TASK PROMPT: Identify all lines of the data containing the string "Tabelle" and copy them.

** STUDY MATERIAL follows **

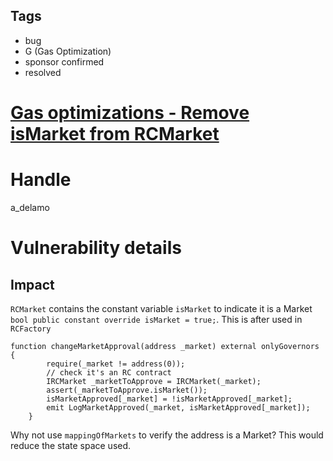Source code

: ## Tags

- bug
- G (Gas Optimization)
- sponsor confirmed
- resolved

# [Gas optimizations - Remove isMarket from RCMarket](https://github.com/code-423n4/2021-06-realitycards-findings/issues/161) 

# Handle

a_delamo


# Vulnerability details

## Impact

`RCMarket` contains the constant variable `isMarket` to indicate it is a Market `bool public constant override isMarket = true;`.
This is after used in `RCFactory`
```
function changeMarketApproval(address _market) external onlyGovernors {
        require(_market != address(0));
        // check it's an RC contract
        IRCMarket _marketToApprove = IRCMarket(_market);
        assert(_marketToApprove.isMarket());
        isMarketApproved[_market] = !isMarketApproved[_market];
        emit LogMarketApproved(_market, isMarketApproved[_market]);
    }
```

Why not use `mappingOfMarkets` to verify the address is a Market? This would reduce the state space used.


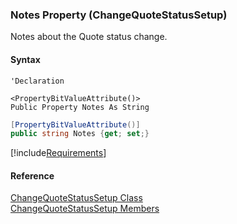 ﻿### Notes Property (ChangeQuoteStatusSetup)

Notes about the Quote status change.

#### Syntax

```vbnet
'Declaration

<PropertyBitValueAttribute()>
Public Property Notes As String
```

```csharp
[PropertyBitValueAttribute()]
public string Notes {get; set;}
```

[!include[Requirements](../partials/requirements.md)]

#### Reference

[ChangeQuoteStatusSetup Class](FChoice.Toolkits.Clarify~FChoice.Toolkits.Clarify.Sales.ChangeQuoteStatusSetup.md)  
[ChangeQuoteStatusSetup Members](FChoice.Toolkits.Clarify~FChoice.Toolkits.Clarify.Sales.ChangeQuoteStatusSetup_members.md)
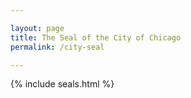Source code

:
 ```yaml
---

layout: page
title: The Seal of the City of Chicago
permalink: /city-seal

---
```


{% include seals.html %}
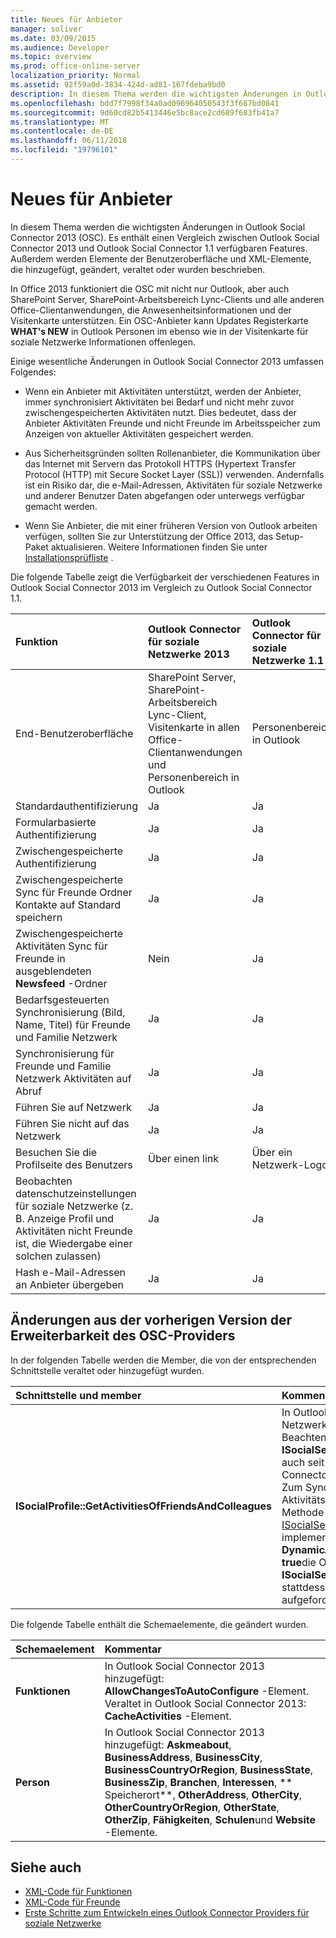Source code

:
 ```yaml
---
title: Neues für Anbieter
manager: soliver
ms.date: 03/09/2015
ms.audience: Developer
ms.topic: overview
ms.prod: office-online-server
localization_priority: Normal
ms.assetid: 92f59a0d-3834-424d-ad81-167fdeba9bd0
description: In diesem Thema werden die wichtigsten Änderungen in Outlook Social Connector 2013 (OSC). Es enthält einen Vergleich zwischen Outlook Social Connector 2013 und Outlook Social Connector 1.1 verfügbaren Features.
ms.openlocfilehash: bdd7f7998f34a0ad096964050543f3f687bd0841
ms.sourcegitcommit: 9d60cd82b5413446e5bc8ace2cd689f683fb41a7
ms.translationtype: MT
ms.contentlocale: de-DE
ms.lasthandoff: 06/11/2018
ms.locfileid: "19796101"
---
```

# <a name="whats-new-for-providers"></a>Neues für Anbieter

In diesem Thema werden die wichtigsten Änderungen in Outlook Social Connector 2013 (OSC). Es enthält einen Vergleich zwischen Outlook Social Connector 2013 und Outlook Social Connector 1.1 verfügbaren Features. Außerdem werden Elemente der Benutzeroberfläche und XML-Elemente, die hinzugefügt, geändert, veraltet oder wurden beschrieben. 
  
In Office 2013 funktioniert die OSC mit nicht nur Outlook, aber auch SharePoint Server, SharePoint-Arbeitsbereich Lync-Clients und alle anderen Office-Clientanwendungen, die Anwesenheitsinformationen und der Visitenkarte unterstützen. Ein OSC-Anbieter kann Updates Registerkarte **WHAT's NEW** in Outlook Personen im ebenso wie in der Visitenkarte für soziale Netzwerke Informationen offenlegen. 
  
Einige wesentliche Änderungen in Outlook Social Connector 2013 umfassen Folgendes: 
  
- Wenn ein Anbieter mit Aktivitäten unterstützt, werden der Anbieter, immer synchronisiert Aktivitäten bei Bedarf und nicht mehr zuvor zwischengespeicherten Aktivitäten nutzt. Dies bedeutet, dass der Anbieter Aktivitäten Freunde und nicht Freunde im Arbeitsspeicher zum Anzeigen von aktueller Aktivitäten gespeichert werden.
    
- Aus Sicherheitsgründen sollten Rollenanbieter, die Kommunikation über das Internet mit Servern das Protokoll HTTPS (Hypertext Transfer Protocol (HTTP) mit Secure Socket Layer (SSL)) verwenden. Andernfalls ist ein Risiko dar, die e-Mail-Adressen, Aktivitäten für soziale Netzwerke und anderer Benutzer Daten abgefangen oder unterwegs verfügbar gemacht werden.
    
- Wenn Sie Anbieter, die mit einer früheren Version von Outlook arbeiten verfügen, sollten Sie zur Unterstützung der Office 2013, das Setup-Paket aktualisieren. Weitere Informationen finden Sie unter [Installationsprüfliste](installation-checklist.md) . 
    
Die folgende Tabelle zeigt die Verfügbarkeit der verschiedenen Features in Outlook Social Connector 2013 im Vergleich zu Outlook Social Connector 1.1.
  
|**Funktion**|**Outlook Connector für soziale Netzwerke 2013**|**Outlook Connector für soziale Netzwerke 1.1**|
|:-----|:-----|:-----|
|End-Benutzeroberfläche  <br/> |SharePoint Server, SharePoint-Arbeitsbereich Lync-Client, Visitenkarte in allen Office-Clientanwendungen und Personenbereich in Outlook  <br/> |Personenbereich in Outlook  <br/> |
|Standardauthentifizierung  <br/> |Ja  <br/> |Ja  <br/> |
|Formularbasierte Authentifizierung  <br/> |Ja  <br/> |Ja  <br/> |
|Zwischengespeicherte Authentifizierung  <br/> |Ja  <br/> |Ja  <br/> |
|Zwischengespeicherte Sync für Freunde Ordner Kontakte auf Standard speichern  <br/> |Ja  <br/> |Ja  <br/> |
|Zwischengespeicherte Aktivitäten Sync für Freunde in ausgeblendeten **Newsfeed** -Ordner  <br/> |Nein  <br/> |Ja  <br/> |
|Bedarfsgesteuerten Synchronisierung (Bild, Name, Titel) für Freunde und Familie Netzwerk  <br/> |Ja  <br/> |Ja  <br/> |
|Synchronisierung für Freunde und Familie Netzwerk Aktivitäten auf Abruf  <br/> |Ja  <br/> |Ja  <br/> |
|Führen Sie auf Netzwerk  <br/> |Ja  <br/> |Ja  <br/> |
|Führen Sie nicht auf das Netzwerk  <br/> |Ja  <br/> |Ja  <br/> |
|Besuchen Sie die Profilseite des Benutzers  <br/> |Über einen link  <br/> |Über ein Netzwerk-Logo  <br/> |
|Beobachten datenschutzeinstellungen für soziale Netzwerke (z. B. Anzeige Profil und Aktivitäten nicht Freunde ist, die Wiedergabe einer solchen zulassen)  <br/> |Ja  <br/> |Ja  <br/> |
|Hash e-Mail-Adressen an Anbieter übergeben  <br/> |Ja  <br/> |Ja  <br/> |

<a name="OlSocialConnector_Changes"> </a>

## <a name="changes-from-the-previous-version-of-osc-provider-extensibility"></a>Änderungen aus der vorherigen Version der Erweiterbarkeit des OSC-Providers

In der folgenden Tabelle werden die Member, die von der entsprechenden Schnittstelle veraltet oder hinzugefügt wurden.
  
|**Schnittstelle und member**|**Kommentar**|
|:-----|:-----|
|**ISocialProfile::GetActivitiesOfFriendsAndColleagues** <br/> |In Outlook Connector für soziale Netzwerke 2013 veraltet. Beachten Sie, dass **ISocialSession::GetActivities** auch seit Outlook Social Connector 1.1 veraltet ist.  <br/> Zum Synchronisieren von Aktivitätsfeeds, sollten Sie die Methode [ISocialSession2::GetActivitiesEx](isocialsession2-getactivitiesex.md) implementieren. Legen Sie **DynamicActivitiesLookupEx** als **true**die OSC **ISocialSession2::GetActivitiesEx** stattdessen aufzurufen aufgefordert wird.  <br/> |
   
Die folgende Tabelle enthält die Schemaelemente, die geändert wurden.
  
|**Schemaelement**|**Kommentar**|
|:-----|:-----|
|**Funktionen** <br/> |In Outlook Social Connector 2013 hinzugefügt: **AllowChangesToAutoConfigure** -Element.  <br/> Veraltet in Outlook Social Connector 2013: **CacheActivities** -Element.  <br/> |
|**Person** <br/> |In Outlook Social Connector 2013 hinzugefügt: **Askmeabout**, **BusinessAddress**, **BusinessCity**, **BusinessCountryOrRegion**, **BusinessState**, **BusinessZip**, **Branchen**, **Interessen**, ** Speicherort**, **OtherAddress**, **OtherCity**, **OtherCountryOrRegion**, **OtherState**, **OtherZip**, **Fähigkeiten**, **Schulen**und **Website** -Elemente.  <br/> |
   
## <a name="see-also"></a>Siehe auch

- [XML-Code für Funktionen](xml-for-capabilities.md)
- [XML-Code für Freunde](xml-for-friends.md)
- [Erste Schritte zum Entwickeln eines Outlook Connector Providers für soziale Netzwerke](getting-started-with-developing-an-outlook-social-connector-provider.md)

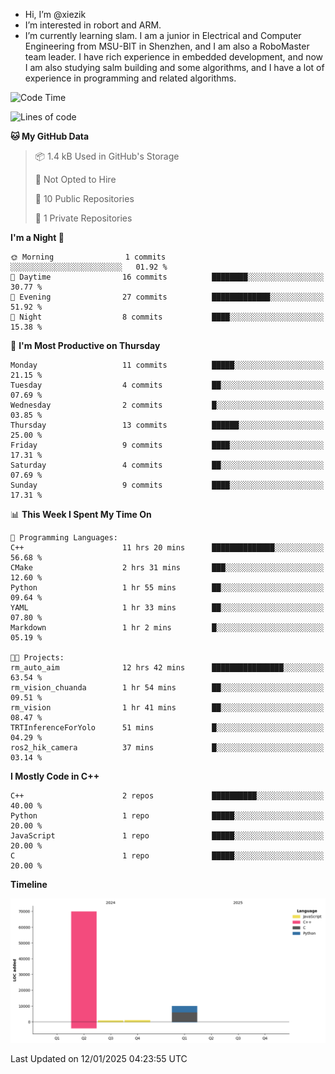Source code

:-  Hi, I’m @xiezik
-  I’m interested in robort and ARM.
-  I’m currently learning slam.
I am a junior in Electrical and Computer Engineering from MSU-BIT in Shenzhen, and I am also a RoboMaster team leader.
I have rich experience in embedded development, and now I am also studying salm building and some algorithms, and I have a lot of experience in programming and related algorithms.

<!---
xiezik/xiezik is a ✨ special ✨ repository because its `README.md` (this file) appears on your GitHub profile.
You can click the Preview link to take a look at your changes.
--->


<!--START_SECTION:waka-->
![Code Time](http://img.shields.io/badge/Code%20Time-51%20hrs%2030%20mins-blue)

![Lines of code](https://img.shields.io/badge/From%20Hello%20World%20I%27ve%20Written-81.5%20thousand%20lines%20of%20code-blue)

**🐱 My GitHub Data** 

> 📦 1.4 kB Used in GitHub's Storage 
 > 
> 🚫 Not Opted to Hire
 > 
> 📜 10 Public Repositories 
 > 
> 🔑 1 Private Repositories 
 > 
**I'm a Night 🦉** 

```text
🌞 Morning                1 commits           ░░░░░░░░░░░░░░░░░░░░░░░░░   01.92 % 
🌆 Daytime                16 commits          ████████░░░░░░░░░░░░░░░░░   30.77 % 
🌃 Evening                27 commits          █████████████░░░░░░░░░░░░   51.92 % 
🌙 Night                  8 commits           ████░░░░░░░░░░░░░░░░░░░░░   15.38 % 
```
📅 **I'm Most Productive on Thursday** 

```text
Monday                   11 commits          █████░░░░░░░░░░░░░░░░░░░░   21.15 % 
Tuesday                  4 commits           ██░░░░░░░░░░░░░░░░░░░░░░░   07.69 % 
Wednesday                2 commits           █░░░░░░░░░░░░░░░░░░░░░░░░   03.85 % 
Thursday                 13 commits          ██████░░░░░░░░░░░░░░░░░░░   25.00 % 
Friday                   9 commits           ████░░░░░░░░░░░░░░░░░░░░░   17.31 % 
Saturday                 4 commits           ██░░░░░░░░░░░░░░░░░░░░░░░   07.69 % 
Sunday                   9 commits           ████░░░░░░░░░░░░░░░░░░░░░   17.31 % 
```


📊 **This Week I Spent My Time On** 

```text
💬 Programming Languages: 
C++                      11 hrs 20 mins      ██████████████░░░░░░░░░░░   56.68 % 
CMake                    2 hrs 31 mins       ███░░░░░░░░░░░░░░░░░░░░░░   12.60 % 
Python                   1 hr 55 mins        ██░░░░░░░░░░░░░░░░░░░░░░░   09.64 % 
YAML                     1 hr 33 mins        ██░░░░░░░░░░░░░░░░░░░░░░░   07.80 % 
Markdown                 1 hr 2 mins         █░░░░░░░░░░░░░░░░░░░░░░░░   05.19 % 

🐱‍💻 Projects: 
rm_auto_aim              12 hrs 42 mins      ████████████████░░░░░░░░░   63.54 % 
rm_vision_chuanda        1 hr 54 mins        ██░░░░░░░░░░░░░░░░░░░░░░░   09.51 % 
rm_vision                1 hr 41 mins        ██░░░░░░░░░░░░░░░░░░░░░░░   08.47 % 
TRTInferenceForYolo      51 mins             █░░░░░░░░░░░░░░░░░░░░░░░░   04.29 % 
ros2_hik_camera          37 mins             █░░░░░░░░░░░░░░░░░░░░░░░░   03.14 % 
```

**I Mostly Code in C++** 

```text
C++                      2 repos             ██████████░░░░░░░░░░░░░░░   40.00 % 
Python                   1 repo              █████░░░░░░░░░░░░░░░░░░░░   20.00 % 
JavaScript               1 repo              █████░░░░░░░░░░░░░░░░░░░░   20.00 % 
C                        1 repo              █████░░░░░░░░░░░░░░░░░░░░   20.00 % 
```



**Timeline**

![Lines of Code chart](https://raw.githubusercontent.com/xiezik/xiezik/main/assets/bar_graph.png)


 Last Updated on 12/01/2025 04:23:55 UTC
<!--END_SECTION:waka-->

<!--
**LihanChen2004/LihanChen2004** is a ✨ _special_ ✨ repository because its `README.md` (this file) appears on your GitHub profile.

Here are some ideas to get you started:

- 🔭 I’m currently working on ...
- 🌱 I’m currently learning ...
- 👯 I’m looking to collaborate on ...
- 🤔 I’m looking for help with ...
- 💬 Ask me about ...
- 📫 How to reach me: ...
- 😄 Pronouns: ...
- ⚡ Fun fact: ...
-->
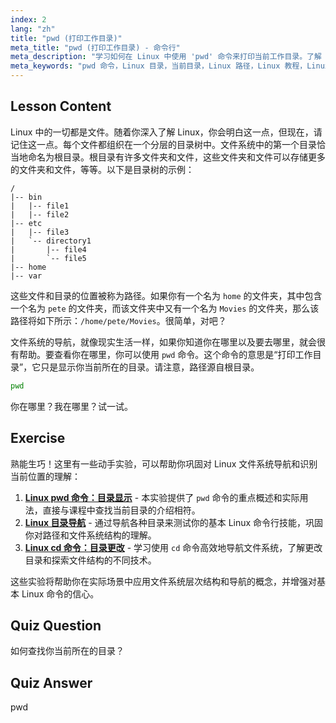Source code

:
 ```yaml
---
index: 2
lang: "zh"
title: "pwd (打印工作目录)"
meta_title: "pwd (打印工作目录) - 命令行"
meta_description: "学习如何在 Linux 中使用 'pwd' 命令来打印当前工作目录。了解 Linux 文件系统路径和导航，适合初学者。"
meta_keywords: "pwd 命令，Linux 目录，当前目录，Linux 路径，Linux 教程，Linux 初学者，Linux 指南"
---
```


## Lesson Content

Linux 中的一切都是文件。随着你深入了解 Linux，你会明白这一点，但现在，请记住这一点。每个文件都组织在一个分层的目录树中。文件系统中的第一个目录恰当地命名为根目录。根目录有许多文件夹和文件，这些文件夹和文件可以存储更多的文件夹和文件，等等。以下是目录树的示例：

```plaintext
/
|-- bin
|   |-- file1
|   |-- file2
|-- etc
|   |-- file3
|   `-- directory1
|       |-- file4
|       `-- file5
|-- home
|-- var
```

这些文件和目录的位置被称为路径。如果你有一个名为 `home` 的文件夹，其中包含一个名为 `pete` 的文件夹，而该文件夹中又有一个名为 `Movies` 的文件夹，那么该路径将如下所示：`/home/pete/Movies`。很简单，对吧？

文件系统的导航，就像现实生活一样，如果你知道你在哪里以及要去哪里，就会很有帮助。要查看你在哪里，你可以使用 `pwd` 命令。这个命令的意思是“打印工作目录”，它只是显示你当前所在的目录。请注意，路径源自根目录。

```bash
pwd
```

你在哪里？我在哪里？试一试。

## Exercise

熟能生巧！这里有一些动手实验，可以帮助你巩固对 Linux 文件系统导航和识别当前位置的理解：

1. **[Linux pwd 命令：目录显示](https://labex.io/zh/labs/linux-linux-pwd-command-directory-displaying-209734)** - 本实验提供了 `pwd` 命令的重点概述和实际用法，直接与课程中查找当前目录的介绍相符。
2. **[Linux 目录导航](https://labex.io/zh/labs/linux-directory-navigation-387844)** - 通过导航各种目录来测试你的基本 Linux 命令行技能，巩固你对路径和文件系统结构的理解。
3. **[Linux cd 命令：目录更改](https://labex.io/zh/labs/linux-linux-cd-command-directory-changing-209733)** - 学习使用 `cd` 命令高效地导航文件系统，了解更改目录和探索文件结构的不同技术。

这些实验将帮助你在实际场景中应用文件系统层次结构和导航的概念，并增强对基本 Linux 命令的信心。

## Quiz Question

如何查找你当前所在的目录？

## Quiz Answer

pwd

** End of STUDY MATERIAL **

YOUR RESPONSE:
Die folgende Tabelle zeigt die Verfügbarkeit der verschiedenen Features in Outlook Social Connector 2013 im Vergleich zu Outlook Social Connector 1.1.
In der folgenden Tabelle werden die Member, die von der entsprechenden Schnittstelle veraltet oder hinzugefügt wurden.
Die folgende Tabelle enthält die Schemaelemente, die geändert wurden.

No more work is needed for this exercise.